Cramming a tiny program into a tiny ELF file

LegionMammal978 · on Dec 10, 2023

I'm surprised to see this little article of mine on the front page! If anyone has any questions about it, feel free to ask.

Also, if you're interested in more ELF shenanegans, check out the rest of tmp.0ut #3 [0]; the other authors have been working on some really neat stuff!

[0] https://tmpout.sh/3/

o11c · on Dec 10, 2023

Did you consider doing multiple calls to `write` instead reassembling the string?

I wonder if that's enough bytes that implementing a tiny interpreter would work; certainly it would win for slightly larger sizes (say, 4KiB).

LegionMammal978 · on Dec 10, 2023

I did consider that (as well as using writev), but the problem is that every syscall overwrites the number in eax with the return value, so we'd need more logic to reset it to __NR_write twice before setting it to __NR_exit_group. Also, the two parts have two different lengths that we'd have to store in rdx. (Unless we split it into 7+7 bytes, I suppose, but that would waste a perfectly good byte at offset 0xb.) Ultimately, more than 1-2 small instructions of extra logic simply aren't worth it at this scale, unless we can balance it out with fewer bytes of control flow.

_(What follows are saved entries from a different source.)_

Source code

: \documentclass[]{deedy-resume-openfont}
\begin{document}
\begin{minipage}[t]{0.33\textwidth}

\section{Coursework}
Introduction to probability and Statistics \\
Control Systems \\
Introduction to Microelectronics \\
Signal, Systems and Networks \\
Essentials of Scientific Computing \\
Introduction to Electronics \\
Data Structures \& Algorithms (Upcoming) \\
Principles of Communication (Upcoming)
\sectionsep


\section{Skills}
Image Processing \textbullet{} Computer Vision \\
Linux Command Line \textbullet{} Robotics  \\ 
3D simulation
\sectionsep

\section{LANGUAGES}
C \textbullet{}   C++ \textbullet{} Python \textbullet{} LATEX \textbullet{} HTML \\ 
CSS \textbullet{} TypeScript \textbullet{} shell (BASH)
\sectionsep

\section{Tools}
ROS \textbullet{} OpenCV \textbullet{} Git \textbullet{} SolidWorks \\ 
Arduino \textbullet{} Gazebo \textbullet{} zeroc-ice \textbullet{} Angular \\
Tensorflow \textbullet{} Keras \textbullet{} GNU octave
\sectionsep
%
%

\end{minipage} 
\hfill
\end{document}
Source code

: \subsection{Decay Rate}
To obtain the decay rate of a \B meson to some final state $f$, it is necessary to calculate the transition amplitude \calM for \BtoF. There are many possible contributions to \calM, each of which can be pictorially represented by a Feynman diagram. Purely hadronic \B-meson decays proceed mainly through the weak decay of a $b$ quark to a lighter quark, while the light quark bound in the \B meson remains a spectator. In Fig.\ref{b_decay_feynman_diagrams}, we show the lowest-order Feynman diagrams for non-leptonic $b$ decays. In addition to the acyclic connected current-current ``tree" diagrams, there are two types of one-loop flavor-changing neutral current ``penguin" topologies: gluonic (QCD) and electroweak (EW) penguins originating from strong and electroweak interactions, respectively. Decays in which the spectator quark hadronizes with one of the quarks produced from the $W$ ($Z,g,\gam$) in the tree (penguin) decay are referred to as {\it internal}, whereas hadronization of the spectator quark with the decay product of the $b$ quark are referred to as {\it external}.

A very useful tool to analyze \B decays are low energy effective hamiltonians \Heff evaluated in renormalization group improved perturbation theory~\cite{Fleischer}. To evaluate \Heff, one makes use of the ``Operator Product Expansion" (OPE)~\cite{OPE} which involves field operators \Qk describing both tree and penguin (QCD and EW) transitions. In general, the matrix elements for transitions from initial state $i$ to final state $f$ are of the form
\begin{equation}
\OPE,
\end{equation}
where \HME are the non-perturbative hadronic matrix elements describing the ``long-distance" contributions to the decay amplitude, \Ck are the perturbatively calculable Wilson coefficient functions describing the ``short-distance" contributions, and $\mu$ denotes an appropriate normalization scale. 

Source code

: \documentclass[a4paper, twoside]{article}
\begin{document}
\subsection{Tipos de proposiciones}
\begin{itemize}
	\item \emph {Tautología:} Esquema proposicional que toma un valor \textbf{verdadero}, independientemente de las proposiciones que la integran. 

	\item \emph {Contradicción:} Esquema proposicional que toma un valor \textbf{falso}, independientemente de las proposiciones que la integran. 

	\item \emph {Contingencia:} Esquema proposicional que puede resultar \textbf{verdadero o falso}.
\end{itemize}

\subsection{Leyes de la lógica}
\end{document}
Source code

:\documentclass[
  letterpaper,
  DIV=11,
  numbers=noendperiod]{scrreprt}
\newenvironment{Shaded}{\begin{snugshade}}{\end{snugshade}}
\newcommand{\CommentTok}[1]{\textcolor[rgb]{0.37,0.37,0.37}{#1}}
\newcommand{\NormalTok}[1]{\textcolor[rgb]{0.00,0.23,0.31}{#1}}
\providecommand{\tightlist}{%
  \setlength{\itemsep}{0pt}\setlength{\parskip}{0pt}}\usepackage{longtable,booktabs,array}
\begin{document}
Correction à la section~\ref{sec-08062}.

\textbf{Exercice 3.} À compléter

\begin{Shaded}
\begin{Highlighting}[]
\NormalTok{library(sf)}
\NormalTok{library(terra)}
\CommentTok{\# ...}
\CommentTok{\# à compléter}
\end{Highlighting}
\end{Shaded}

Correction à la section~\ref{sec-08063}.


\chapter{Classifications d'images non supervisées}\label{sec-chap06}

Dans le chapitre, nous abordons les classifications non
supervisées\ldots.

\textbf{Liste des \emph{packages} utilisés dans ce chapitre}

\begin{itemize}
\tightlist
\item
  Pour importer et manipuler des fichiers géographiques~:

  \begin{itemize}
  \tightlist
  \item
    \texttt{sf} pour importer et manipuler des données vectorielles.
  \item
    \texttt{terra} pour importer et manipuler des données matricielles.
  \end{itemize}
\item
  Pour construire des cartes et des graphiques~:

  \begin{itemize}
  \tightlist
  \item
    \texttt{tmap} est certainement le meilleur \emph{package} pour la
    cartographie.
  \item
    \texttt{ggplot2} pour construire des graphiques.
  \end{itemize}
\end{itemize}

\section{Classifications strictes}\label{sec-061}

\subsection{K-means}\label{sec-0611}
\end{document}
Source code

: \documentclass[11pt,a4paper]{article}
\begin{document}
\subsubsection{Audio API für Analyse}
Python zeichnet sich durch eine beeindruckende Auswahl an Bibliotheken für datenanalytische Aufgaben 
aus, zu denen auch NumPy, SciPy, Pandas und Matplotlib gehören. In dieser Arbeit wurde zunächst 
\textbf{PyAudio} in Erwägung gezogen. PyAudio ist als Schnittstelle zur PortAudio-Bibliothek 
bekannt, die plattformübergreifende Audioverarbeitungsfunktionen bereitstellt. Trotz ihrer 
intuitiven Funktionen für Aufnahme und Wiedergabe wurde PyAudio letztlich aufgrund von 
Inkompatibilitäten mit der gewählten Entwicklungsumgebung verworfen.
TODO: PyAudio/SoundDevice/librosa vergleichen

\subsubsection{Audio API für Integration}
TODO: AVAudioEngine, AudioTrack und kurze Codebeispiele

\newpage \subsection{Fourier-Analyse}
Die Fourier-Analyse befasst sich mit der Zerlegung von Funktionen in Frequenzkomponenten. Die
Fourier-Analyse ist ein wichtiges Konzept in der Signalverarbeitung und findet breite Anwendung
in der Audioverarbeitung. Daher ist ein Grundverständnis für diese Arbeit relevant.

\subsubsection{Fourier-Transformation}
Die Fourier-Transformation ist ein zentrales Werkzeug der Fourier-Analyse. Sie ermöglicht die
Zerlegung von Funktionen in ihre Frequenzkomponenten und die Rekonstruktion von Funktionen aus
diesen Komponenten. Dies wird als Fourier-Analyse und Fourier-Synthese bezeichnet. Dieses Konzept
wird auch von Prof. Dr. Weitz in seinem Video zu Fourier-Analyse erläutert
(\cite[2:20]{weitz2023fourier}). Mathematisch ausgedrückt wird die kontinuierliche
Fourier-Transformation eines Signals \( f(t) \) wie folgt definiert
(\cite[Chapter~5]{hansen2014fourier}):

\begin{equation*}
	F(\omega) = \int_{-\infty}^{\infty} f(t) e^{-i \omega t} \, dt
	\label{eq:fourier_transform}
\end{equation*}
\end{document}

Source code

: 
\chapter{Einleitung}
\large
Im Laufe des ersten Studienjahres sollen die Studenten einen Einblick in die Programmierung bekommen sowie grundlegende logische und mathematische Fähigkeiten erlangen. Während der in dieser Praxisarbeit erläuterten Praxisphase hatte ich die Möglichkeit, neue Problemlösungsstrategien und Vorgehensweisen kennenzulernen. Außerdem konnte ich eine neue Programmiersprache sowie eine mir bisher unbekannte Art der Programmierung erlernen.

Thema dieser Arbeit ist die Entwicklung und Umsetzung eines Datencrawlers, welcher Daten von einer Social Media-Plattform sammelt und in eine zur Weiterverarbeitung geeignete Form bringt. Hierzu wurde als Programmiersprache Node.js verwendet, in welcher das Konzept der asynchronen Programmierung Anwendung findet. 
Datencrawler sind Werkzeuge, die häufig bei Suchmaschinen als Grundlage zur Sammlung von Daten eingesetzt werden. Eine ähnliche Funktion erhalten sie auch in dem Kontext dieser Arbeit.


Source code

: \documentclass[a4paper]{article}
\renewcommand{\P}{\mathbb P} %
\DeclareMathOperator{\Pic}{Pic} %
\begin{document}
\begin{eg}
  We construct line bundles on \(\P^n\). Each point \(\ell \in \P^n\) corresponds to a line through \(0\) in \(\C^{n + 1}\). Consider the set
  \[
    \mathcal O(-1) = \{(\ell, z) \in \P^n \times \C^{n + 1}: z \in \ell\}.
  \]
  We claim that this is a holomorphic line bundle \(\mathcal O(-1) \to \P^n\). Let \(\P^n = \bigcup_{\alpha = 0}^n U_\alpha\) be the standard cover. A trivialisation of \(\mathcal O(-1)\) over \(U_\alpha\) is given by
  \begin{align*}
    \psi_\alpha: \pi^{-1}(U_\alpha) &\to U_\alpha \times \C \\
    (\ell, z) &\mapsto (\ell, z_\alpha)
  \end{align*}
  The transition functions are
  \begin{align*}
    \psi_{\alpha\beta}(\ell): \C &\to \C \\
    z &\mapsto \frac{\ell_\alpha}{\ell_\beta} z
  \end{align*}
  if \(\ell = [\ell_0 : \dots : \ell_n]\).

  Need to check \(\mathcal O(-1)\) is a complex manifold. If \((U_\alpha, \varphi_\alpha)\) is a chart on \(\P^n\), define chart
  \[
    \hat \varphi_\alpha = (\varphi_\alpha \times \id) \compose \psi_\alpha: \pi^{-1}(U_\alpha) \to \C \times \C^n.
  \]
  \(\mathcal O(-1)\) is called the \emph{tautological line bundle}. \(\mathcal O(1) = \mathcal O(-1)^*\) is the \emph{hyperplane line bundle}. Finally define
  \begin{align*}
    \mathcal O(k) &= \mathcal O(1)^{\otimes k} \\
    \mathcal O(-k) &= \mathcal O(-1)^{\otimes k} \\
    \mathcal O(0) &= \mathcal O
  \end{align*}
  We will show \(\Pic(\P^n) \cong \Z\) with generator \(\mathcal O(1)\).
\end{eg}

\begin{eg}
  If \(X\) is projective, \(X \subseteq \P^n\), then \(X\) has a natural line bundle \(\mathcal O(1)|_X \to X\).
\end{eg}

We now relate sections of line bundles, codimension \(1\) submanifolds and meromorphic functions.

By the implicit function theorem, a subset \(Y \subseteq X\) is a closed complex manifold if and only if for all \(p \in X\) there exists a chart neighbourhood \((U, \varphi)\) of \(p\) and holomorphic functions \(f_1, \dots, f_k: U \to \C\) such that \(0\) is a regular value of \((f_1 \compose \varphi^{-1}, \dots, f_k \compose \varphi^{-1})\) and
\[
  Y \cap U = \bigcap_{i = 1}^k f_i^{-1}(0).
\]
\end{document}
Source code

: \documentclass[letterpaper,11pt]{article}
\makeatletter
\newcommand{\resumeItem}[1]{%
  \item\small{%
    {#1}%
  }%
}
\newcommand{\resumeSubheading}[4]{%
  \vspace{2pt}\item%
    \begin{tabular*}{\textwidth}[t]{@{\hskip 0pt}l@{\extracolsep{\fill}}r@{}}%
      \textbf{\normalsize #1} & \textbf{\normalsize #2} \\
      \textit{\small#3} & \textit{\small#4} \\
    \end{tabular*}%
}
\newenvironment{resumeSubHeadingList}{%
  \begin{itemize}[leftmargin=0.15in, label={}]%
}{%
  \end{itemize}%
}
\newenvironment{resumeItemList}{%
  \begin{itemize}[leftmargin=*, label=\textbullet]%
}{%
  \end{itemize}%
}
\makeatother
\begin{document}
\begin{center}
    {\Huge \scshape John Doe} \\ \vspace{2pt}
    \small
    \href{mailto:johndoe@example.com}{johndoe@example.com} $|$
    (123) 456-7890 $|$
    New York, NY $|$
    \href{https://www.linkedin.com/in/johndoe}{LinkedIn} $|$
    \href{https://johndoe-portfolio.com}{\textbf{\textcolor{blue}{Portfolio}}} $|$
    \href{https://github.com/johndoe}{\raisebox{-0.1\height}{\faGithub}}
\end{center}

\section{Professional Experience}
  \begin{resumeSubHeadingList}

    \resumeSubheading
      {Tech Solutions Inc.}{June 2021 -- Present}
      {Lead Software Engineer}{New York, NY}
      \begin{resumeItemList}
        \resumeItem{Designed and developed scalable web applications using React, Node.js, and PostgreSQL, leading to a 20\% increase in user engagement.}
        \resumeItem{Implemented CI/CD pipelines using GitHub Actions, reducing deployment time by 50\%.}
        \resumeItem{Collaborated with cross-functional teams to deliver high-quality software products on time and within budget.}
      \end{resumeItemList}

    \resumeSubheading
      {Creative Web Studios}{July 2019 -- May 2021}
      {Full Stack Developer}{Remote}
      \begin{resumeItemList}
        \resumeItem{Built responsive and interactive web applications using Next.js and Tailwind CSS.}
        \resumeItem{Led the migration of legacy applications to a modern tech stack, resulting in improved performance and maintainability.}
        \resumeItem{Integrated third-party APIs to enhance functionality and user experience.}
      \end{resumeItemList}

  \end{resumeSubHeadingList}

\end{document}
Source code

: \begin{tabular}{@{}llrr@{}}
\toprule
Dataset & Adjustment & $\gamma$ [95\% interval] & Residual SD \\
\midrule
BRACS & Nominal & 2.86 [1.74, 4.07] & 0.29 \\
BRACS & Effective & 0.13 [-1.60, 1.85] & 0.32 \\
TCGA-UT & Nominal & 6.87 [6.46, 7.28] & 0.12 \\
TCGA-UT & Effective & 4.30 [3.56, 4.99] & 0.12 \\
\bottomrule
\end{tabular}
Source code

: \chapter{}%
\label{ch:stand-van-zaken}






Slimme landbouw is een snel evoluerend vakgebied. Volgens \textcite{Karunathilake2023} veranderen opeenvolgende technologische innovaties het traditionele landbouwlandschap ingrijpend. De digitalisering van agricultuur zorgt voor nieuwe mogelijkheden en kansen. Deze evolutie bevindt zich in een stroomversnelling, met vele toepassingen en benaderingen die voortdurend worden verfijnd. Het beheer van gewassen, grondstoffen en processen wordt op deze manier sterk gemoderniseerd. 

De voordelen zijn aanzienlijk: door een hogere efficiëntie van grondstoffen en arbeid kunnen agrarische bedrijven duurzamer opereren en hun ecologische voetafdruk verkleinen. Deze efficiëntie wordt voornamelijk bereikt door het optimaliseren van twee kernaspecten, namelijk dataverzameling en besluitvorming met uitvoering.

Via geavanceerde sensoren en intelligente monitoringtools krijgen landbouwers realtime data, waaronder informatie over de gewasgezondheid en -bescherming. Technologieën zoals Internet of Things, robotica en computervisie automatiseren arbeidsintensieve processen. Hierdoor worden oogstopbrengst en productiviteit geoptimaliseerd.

Meanwhile, you're right that an ad-hoc interpreter will always be the answer for larger sizes. (It's very common in regular sizecoding to use a compressed executable with some code to unpack itself.) But since there simply isn't enough space here for complex logic, our only remaining avenue is to make the bytes work double and triple duty, whether through "Ouroboros Programming" or through regular subroutines. And of course, these kinds of techniques remain important when golfing the interpreter/decompressor itself, which has to be rooted in bare machine code.

tomcam · on Dec 10, 2023

Great article. What is the meaning of code like this? The jmp instruction seems necessary.

    jmp 0x14
    0x14:

LegionMammal978 · on Dec 10, 2023

In the instruction listings, I've omitted all the data between the basic blocks, and reordered/repeated the blocks to emphasize the control flow. In that particular case, there are actually four bytes, 03 00 3e 00, between the jump and the label. In fact, it's not actually necessary to use a 2-byte 'jmp' to skip past that data, but golfing it further doesn't matter, since it's already at the minimum size for the 80-byte pattern with an undivided string.

upon_drumhead · on Dec 10, 2023

Amazing work and a very entertaining read. Thank you for sharing!

Two9A · on Dec 10, 2023

These kinds of articles are always fun: essentially playing golf with the size of an executable or some other file format.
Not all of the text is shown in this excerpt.